BELMONT – U.S. Sen. Jeanne Shaheen spent an hour yesterday speaking with and fielding questions from the freshman class at Belmont High School.

Shaheen was greeted by the award-winning high school band when she arrived at the school and was taken aback and encouraged by the warmth of their welcome.

"Thank you very much," she said. "It was really nice to have that kind of greeting."

Shaheen began her hour by telling the students she remembered their principal, Dan Clary, and was there to give him his award when he was named vice principal of the year in 2010.

With the encouragement of their teachers, the students asked Shaheen questions about many of the topics and current events they had been studying in civics class that year.

Shaheen, a former teacher in Mississippi and in Dover, N.H., broke the ice by telling the students a little bit about herself and why she chose politics as a career.

She said her coming of age was during the Vietnam War, and the Civil Rights and Women's movements in the 1960s and 1970s.

"The way to fix things were through the political system," she said.

She said she also taught school in Mississippi in 1970, the first year the schools were not segregated.

"At the time, Mississippi had no compulsory education," she told them. "What a difference it makes to have a good education."

Shaheen, a Democrat, came to New Hampshire with her husband who was from New Hampshire and began working on the Jimmy Carter's campaign. She said a speech he made on Law Day in 1974 inspired her to want to see him president.

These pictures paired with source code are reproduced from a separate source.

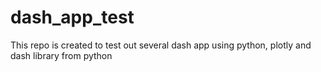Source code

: # dash_app_test
This repo is created to test out several dash app using python, plotly and dash library from python

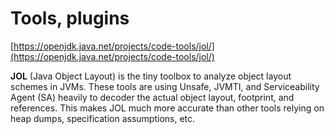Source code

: # Tools, plugins

[https://openjdk.java.net/projects/code-tools/jol/](https://openjdk.java.net/projects/code-tools/jol/)

 **JOL** \(Java Object Layout\) is the tiny toolbox to analyze object layout schemes in JVMs. These tools are using Unsafe, JVMTI, and Serviceability Agent \(SA\) heavily to decoder the actual object layout, footprint, and references. This makes JOL much more accurate than other tools relying on heap dumps, specification assumptions, etc.


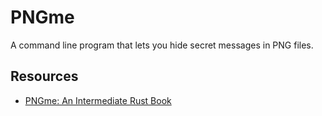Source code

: # PNGme

A command line program that lets you hide secret messages in PNG files.

## Resources

- [PNGme: An Intermediate Rust Book](https://picklenerd.github.io/pngme_book/introduction.html)

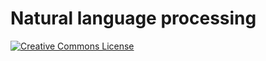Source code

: # Natural language processing

[![Creative Commons License](https://i.creativecommons.org/l/by/4.0/80x15.png)](http://creativecommons.org/licenses/by/4.0/)

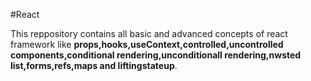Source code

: #React


This reppository contains all basic and advanced concepts of react framework like __props,hooks,useContext,controlled,uncontrolled components,conditional rendering,unconditionall rendering,nwsted list,forms,refs,maps and liftingstateup__.
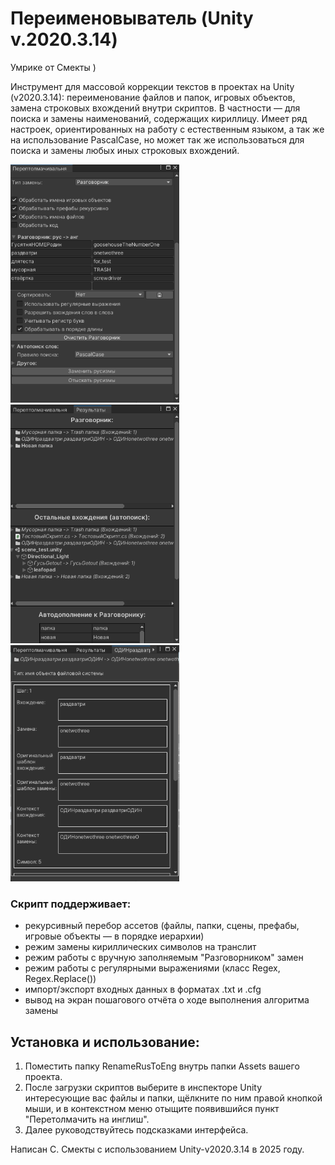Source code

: # Переименовыватель (Unity v.2020.3.14)
Умрике от Смекты )

Инструмент для массовой коррекции текстов в проектах на Unity (v2020.3.14): переименование файлов и папок, игровых объектов, замена строковых вхождений внутри скриптов. В частности — для поиска и замены наименований, содержащих кириллицу. Имеет ряд настроек, ориентированных на работу с естественным языком, а так же на использование PascalCase, но может так же использоваться для поиска и замены любых иных строковых вхождений.

<img src=screenshot_1.png width=270 alt="Скриншот 1"> <img src=screenshot_2.png width=270 alt="Скриншот 2"> <img src=screenshot_3.png width=270 alt="Скриншот 3">

### Скрипт поддерживает:
  
* рекурсивный перебор ассетов (файлы, папки, сцены, префабы, игровые объекты — в порядке иерархии)
* режим замены кириллических символов на транслит
* режим работы с вручную заполняемым "Разговорником" замен
* режим работы с регулярными выражениями (класс Regex, Regex.Replace())
* импорт/экспорт входных данных в форматах .txt и .cfg
* вывод на экран пошагового отчёта о ходе выполнения алгоритма замены

 ## Установка и использование:
 
1. Поместить папку RenameRusToEng внутрь папки Assets вашего проекта.
2. После загрузки скриптов выберите в инспекторе Unity интересующие вас файлы и папки, щёлкните по ним правой кнопкой мыши, и в контекстном меню отыщите появившийся пункт "Перетолмачить на инглиш". 
3. Далее руководствуйтесь подсказками интерфейса.

Написан С. Смекты с использованием Unity-v2020.3.14 в 2025 году.
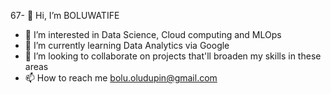 67- 👋 Hi, I’m BOLUWATIFE
- 👀 I’m interested in Data Science, Cloud computing and MLOps
- 🌱 I’m currently learning Data Analytics via Google
- 💞️ I’m looking to collaborate on projects that'll broaden my skills in these areas
- 📫 How to reach me bolu.oludupin@gmail.com

<!---
Cravity-hub/Cravity-hub is a ✨ special ✨ repository because its `README.md` (this file) appears on your GitHub profile.
You can click the Preview link to take a look at your changes.
--->
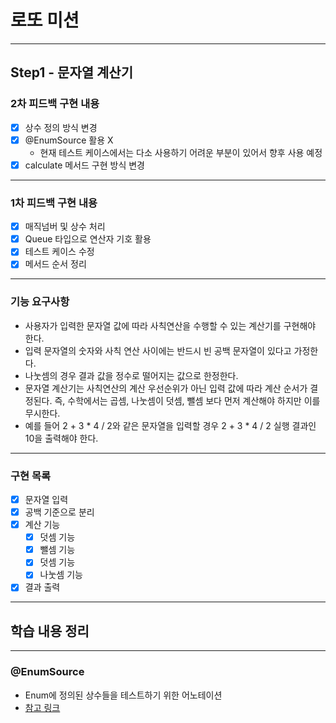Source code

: # 로또 미션

---
## Step1 - 문자열 계산기
### 2차 피드백 구현 내용
- [X] 상수 정의 방식 변경
- [X] @EnumSource 활용 X
  - 현재 테스트 케이스에서는 다소 사용하기 어려운 부분이 있어서 향후 사용 예정
- [X] calculate 메서드 구현 방식 변경

---
### 1차 피드백 구현 내용
- [X] 매직넘버 및 상수 처리
- [X] Queue 타입으로 연산자 기호 활용
- [X] 테스트 케이스 수정
- [X] 메서드 순서 정리

---
### 기능 요구사항
- 사용자가 입력한 문자열 값에 따라 사칙연산을 수행할 수 있는 계산기를 구현해야 한다.
- 입력 문자열의 숫자와 사칙 연산 사이에는 반드시 빈 공백 문자열이 있다고 가정한다.
- 나눗셈의 경우 결과 값을 정수로 떨어지는 값으로 한정한다.
- 문자열 계산기는 사칙연산의 계산 우선순위가 아닌 입력 값에 따라 계산 순서가 결정된다. 즉, 수학에서는 곱셈, 나눗셈이 덧셈, 뺄셈 보다 먼저 계산해야 하지만 이를 무시한다.
- 예를 들어 2 + 3 * 4 / 2와 같은 문자열을 입력할 경우 2 + 3 * 4 / 2 실행 결과인 10을 출력해야 한다.

---
### 구현 목록
- [X] 문자열 입력 
- [X] 공백 기준으로 분리
- [X] 계산 기능
  - [X] 덧셈 기능
  - [X] 뺄셈 기능
  - [X] 덧셈 기능
  - [X] 나눗셈 기능
- [X] 결과 출력

---

## 학습 내용 정리

---
### @EnumSource 
- Enum에 정의된 상수들을 테스트하기 위한 어노테이션
- [참고 링크](https://www.baeldung.com/parameterized-tests-junit-5#3-enum)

One student asked her what her biggest struggles were when she was in high school. She said that her family moved around a lot when she was young and she was always the new person at the school.

"I found it difficult to meet new people and fit in," she said, asking if any of the students there were new to the school.

One student asked about her work in her Senate Committees. She named them – Foreign Affairs, Armed Forces, Small Business and Entrepreneurship, and Appropriations and explained a little bit about how important it was to serve in the Small Business Committee when 96 percent of New Hampshire employers are small-business people.

She explained about majority and minority parties and how she is the (minority) leader of the Appropriations Subcommittee on Homeland Security, explaining to them how they raise money to keep the agencies like the Coast Guard, the Border Patrol and Department of Immigration funded and operating.

One student asked her how she felt about renewing the Patriot Act. She said she didn't support the bulk collection of phone calls and email records and that the government should have a warrant before it can access that information.

But, she said, she does support monitoring people who pose a distinct threat to the United States. "It's very important," she said, noting the man, shot by police this week in Boston, who was working with ISIL on a plot to behead a police officer.

When asked, she told them her favorite politician in American history was Abraham Lincoln because he was willing to make so many sacrifices to keep the Union together. She also applauded him for setting up land-grant colleges – of which the University of New Hampshire is one – in the middle of the Civil War.

"We have to be visionary and expand our horizons," she said.

She was also asked about some of the most fun she's had while being either governor or senator. She said going to the top of Mount Washington during a blizzard was one of them as was getting to spend time in her home state talking to students like them.

Shaheen also spoke about her bill that would put a woman on the $20 bill.

She said she was supporting former Secretary of State Hillary Clinton for president because it's time the United States has a woman for president.

When one of the teachers asked her about Sen. Elizabeth Warren, D-Mass, she said she likes working with her and commended her on her knowledge of finance and banking. She noted the two were the only members of a club of women who beat Scott Brown for their respective Senate seats.

"He's the first man to be defeated for Senate in two different states by two different women," she said.

One of her more recent initiatives is a Global Count. She explained that in many countries, births are not recorded the way they are in the United States – especially female births – and not having these records leads to human trafficking.

When students asked her what they could do to become more involved, she told them to volunteer their time. She suggested visiting veterans, elderly people and when they get older joining organizations like AmeriCorps and City Year.